— Directions for this task —
Copy the records below exactly as they appear.

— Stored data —

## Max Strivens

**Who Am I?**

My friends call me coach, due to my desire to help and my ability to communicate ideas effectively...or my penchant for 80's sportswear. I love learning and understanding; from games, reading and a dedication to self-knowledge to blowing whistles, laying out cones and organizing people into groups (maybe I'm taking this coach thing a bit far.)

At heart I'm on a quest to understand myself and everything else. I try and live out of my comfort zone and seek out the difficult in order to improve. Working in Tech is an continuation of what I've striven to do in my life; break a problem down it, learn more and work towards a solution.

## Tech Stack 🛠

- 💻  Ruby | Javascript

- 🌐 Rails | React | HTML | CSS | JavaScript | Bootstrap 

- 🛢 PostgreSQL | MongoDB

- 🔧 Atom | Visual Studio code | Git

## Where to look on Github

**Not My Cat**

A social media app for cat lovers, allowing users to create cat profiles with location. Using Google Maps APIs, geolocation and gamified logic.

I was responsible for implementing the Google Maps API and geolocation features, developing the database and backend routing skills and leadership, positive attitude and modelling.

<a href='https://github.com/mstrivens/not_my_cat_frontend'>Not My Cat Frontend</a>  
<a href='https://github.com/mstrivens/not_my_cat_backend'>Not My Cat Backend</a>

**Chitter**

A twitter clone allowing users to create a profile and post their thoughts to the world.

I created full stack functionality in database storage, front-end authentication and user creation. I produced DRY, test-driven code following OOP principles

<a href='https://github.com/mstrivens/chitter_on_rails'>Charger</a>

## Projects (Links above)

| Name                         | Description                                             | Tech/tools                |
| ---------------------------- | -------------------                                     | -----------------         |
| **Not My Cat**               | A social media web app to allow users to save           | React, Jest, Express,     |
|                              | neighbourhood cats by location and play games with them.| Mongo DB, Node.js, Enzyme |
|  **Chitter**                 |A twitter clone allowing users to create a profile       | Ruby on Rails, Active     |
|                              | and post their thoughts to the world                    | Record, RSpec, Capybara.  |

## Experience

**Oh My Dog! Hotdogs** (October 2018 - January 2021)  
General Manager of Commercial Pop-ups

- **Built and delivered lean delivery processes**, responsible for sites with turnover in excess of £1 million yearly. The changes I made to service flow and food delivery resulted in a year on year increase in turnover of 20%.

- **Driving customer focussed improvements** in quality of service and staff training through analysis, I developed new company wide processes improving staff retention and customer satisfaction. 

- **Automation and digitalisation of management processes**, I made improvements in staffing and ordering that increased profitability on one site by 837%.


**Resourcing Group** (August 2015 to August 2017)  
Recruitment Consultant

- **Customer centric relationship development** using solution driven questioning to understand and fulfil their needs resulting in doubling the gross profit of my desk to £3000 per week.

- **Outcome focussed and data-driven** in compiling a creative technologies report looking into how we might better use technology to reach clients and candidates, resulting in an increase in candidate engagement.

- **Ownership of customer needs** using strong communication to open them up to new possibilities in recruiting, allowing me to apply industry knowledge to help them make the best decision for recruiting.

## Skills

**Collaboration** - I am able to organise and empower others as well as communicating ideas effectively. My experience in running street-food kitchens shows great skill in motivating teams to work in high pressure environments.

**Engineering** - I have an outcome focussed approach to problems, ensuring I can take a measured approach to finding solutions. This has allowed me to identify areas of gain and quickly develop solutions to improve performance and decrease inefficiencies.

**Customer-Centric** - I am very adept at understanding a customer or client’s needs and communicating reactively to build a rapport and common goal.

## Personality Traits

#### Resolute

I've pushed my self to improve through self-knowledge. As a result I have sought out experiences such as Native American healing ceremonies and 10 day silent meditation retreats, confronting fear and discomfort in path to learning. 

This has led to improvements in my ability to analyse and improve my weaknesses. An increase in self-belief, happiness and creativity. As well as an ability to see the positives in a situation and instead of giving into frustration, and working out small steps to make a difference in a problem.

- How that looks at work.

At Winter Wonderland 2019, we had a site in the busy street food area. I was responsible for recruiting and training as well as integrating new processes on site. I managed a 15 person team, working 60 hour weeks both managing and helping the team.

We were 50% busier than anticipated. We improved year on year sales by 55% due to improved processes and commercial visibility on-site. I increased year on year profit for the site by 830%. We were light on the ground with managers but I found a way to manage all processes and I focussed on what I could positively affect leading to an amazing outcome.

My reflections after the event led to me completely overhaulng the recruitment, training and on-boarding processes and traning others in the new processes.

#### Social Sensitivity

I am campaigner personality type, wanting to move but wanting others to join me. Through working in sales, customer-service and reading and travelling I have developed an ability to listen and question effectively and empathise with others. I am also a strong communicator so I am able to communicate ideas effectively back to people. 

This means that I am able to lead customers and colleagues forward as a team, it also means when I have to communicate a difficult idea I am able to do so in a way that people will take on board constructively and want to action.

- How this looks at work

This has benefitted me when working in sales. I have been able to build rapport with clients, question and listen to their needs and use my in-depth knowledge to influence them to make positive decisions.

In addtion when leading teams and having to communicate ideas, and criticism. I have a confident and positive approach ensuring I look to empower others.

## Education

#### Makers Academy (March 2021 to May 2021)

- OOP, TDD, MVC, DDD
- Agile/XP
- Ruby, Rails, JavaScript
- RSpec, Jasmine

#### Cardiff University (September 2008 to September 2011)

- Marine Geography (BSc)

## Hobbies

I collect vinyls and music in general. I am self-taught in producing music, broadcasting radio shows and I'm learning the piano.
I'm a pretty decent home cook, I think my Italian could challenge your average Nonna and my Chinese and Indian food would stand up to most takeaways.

— Solution for this problem —
## Max Strivens

**Who Am I?**

My friends call me coach, due to my desire to help and my ability to communicate ideas effectively...or my penchant for 80's sportswear. I love learning and understanding; from games, reading and a dedication to self-knowledge to blowing whistles, laying out cones and organizing people into groups (maybe I'm taking this coach thing a bit far.)

At heart I'm on a quest to understand myself and everything else. I try and live out of my comfort zone and seek out the difficult in order to improve. Working in Tech is an continuation of what I've striven to do in my life; break a problem down it, learn more and work towards a solution.

## Tech Stack 🛠

- 💻  Ruby | Javascript

- 🌐 Rails | React | HTML | CSS | JavaScript | Bootstrap 

- 🛢 PostgreSQL | MongoDB

- 🔧 Atom | Visual Studio code | Git

## Where to look on Github

**Not My Cat**

A social media app for cat lovers, allowing users to create cat profiles with location. Using Google Maps APIs, geolocation and gamified logic.

I was responsible for implementing the Google Maps API and geolocation features, developing the database and backend routing skills and leadership, positive attitude and modelling.

<a href='https://github.com/mstrivens/not_my_cat_frontend'>Not My Cat Frontend</a>  
<a href='https://github.com/mstrivens/not_my_cat_backend'>Not My Cat Backend</a>

**Chitter**

A twitter clone allowing users to create a profile and post their thoughts to the world.

I created full stack functionality in database storage, front-end authentication and user creation. I produced DRY, test-driven code following OOP principles

<a href='https://github.com/mstrivens/chitter_on_rails'>Charger</a>

## Projects (Links above)

| Name                         | Description                                             | Tech/tools                |
| ---------------------------- | -------------------                                     | -----------------         |
| **Not My Cat**               | A social media web app to allow users to save           | React, Jest, Express,     |
|                              | neighbourhood cats by location and play games with them.| Mongo DB, Node.js, Enzyme |
|  **Chitter**                 |A twitter clone allowing users to create a profile       | Ruby on Rails, Active     |
|                              | and post their thoughts to the world                    | Record, RSpec, Capybara.  |

## Experience

**Oh My Dog! Hotdogs** (October 2018 - January 2021)  
General Manager of Commercial Pop-ups

- **Built and delivered lean delivery processes**, responsible for sites with turnover in excess of £1 million yearly. The changes I made to service flow and food delivery resulted in a year on year increase in turnover of 20%.

- **Driving customer focussed improvements** in quality of service and staff training through analysis, I developed new company wide processes improving staff retention and customer satisfaction. 

- **Automation and digitalisation of management processes**, I made improvements in staffing and ordering that increased profitability on one site by 837%.


**Resourcing Group** (August 2015 to August 2017)  
Recruitment Consultant

- **Customer centric relationship development** using solution driven questioning to understand and fulfil their needs resulting in doubling the gross profit of my desk to £3000 per week.

- **Outcome focussed and data-driven** in compiling a creative technologies report looking into how we might better use technology to reach clients and candidates, resulting in an increase in candidate engagement.

- **Ownership of customer needs** using strong communication to open them up to new possibilities in recruiting, allowing me to apply industry knowledge to help them make the best decision for recruiting.

## Skills

**Collaboration** - I am able to organise and empower others as well as communicating ideas effectively. My experience in running street-food kitchens shows great skill in motivating teams to work in high pressure environments.

**Engineering** - I have an outcome focussed approach to problems, ensuring I can take a measured approach to finding solutions. This has allowed me to identify areas of gain and quickly develop solutions to improve performance and decrease inefficiencies.

**Customer-Centric** - I am very adept at understanding a customer or client’s needs and communicating reactively to build a rapport and common goal.

## Personality Traits

#### Resolute

I've pushed my self to improve through self-knowledge. As a result I have sought out experiences such as Native American healing ceremonies and 10 day silent meditation retreats, confronting fear and discomfort in path to learning. 

This has led to improvements in my ability to analyse and improve my weaknesses. An increase in self-belief, happiness and creativity. As well as an ability to see the positives in a situation and instead of giving into frustration, and working out small steps to make a difference in a problem.

- How that looks at work.

At Winter Wonderland 2019, we had a site in the busy street food area. I was responsible for recruiting and training as well as integrating new processes on site. I managed a 15 person team, working 60 hour weeks both managing and helping the team.

We were 50% busier than anticipated. We improved year on year sales by 55% due to improved processes and commercial visibility on-site. I increased year on year profit for the site by 830%. We were light on the ground with managers but I found a way to manage all processes and I focussed on what I could positively affect leading to an amazing outcome.

My reflections after the event led to me completely overhaulng the recruitment, training and on-boarding processes and traning others in the new processes.

#### Social Sensitivity

I am campaigner personality type, wanting to move but wanting others to join me. Through working in sales, customer-service and reading and travelling I have developed an ability to listen and question effectively and empathise with others. I am also a strong communicator so I am able to communicate ideas effectively back to people. 

This means that I am able to lead customers and colleagues forward as a team, it also means when I have to communicate a difficult idea I am able to do so in a way that people will take on board constructively and want to action.

- How this looks at work

This has benefitted me when working in sales. I have been able to build rapport with clients, question and listen to their needs and use my in-depth knowledge to influence them to make positive decisions.

In addtion when leading teams and having to communicate ideas, and criticism. I have a confident and positive approach ensuring I look to empower others.

## Education

#### Makers Academy (March 2021 to May 2021)

- OOP, TDD, MVC, DDD
- Agile/XP
- Ruby, Rails, JavaScript
- RSpec, Jasmine

#### Cardiff University (September 2008 to September 2011)

- Marine Geography (BSc)

## Hobbies

I collect vinyls and music in general. I am self-taught in producing music, broadcasting radio shows and I'm learning the piano.
I'm a pretty decent home cook, I think my Italian could challenge your average Nonna and my Chinese and Indian food would stand up to most takeaways.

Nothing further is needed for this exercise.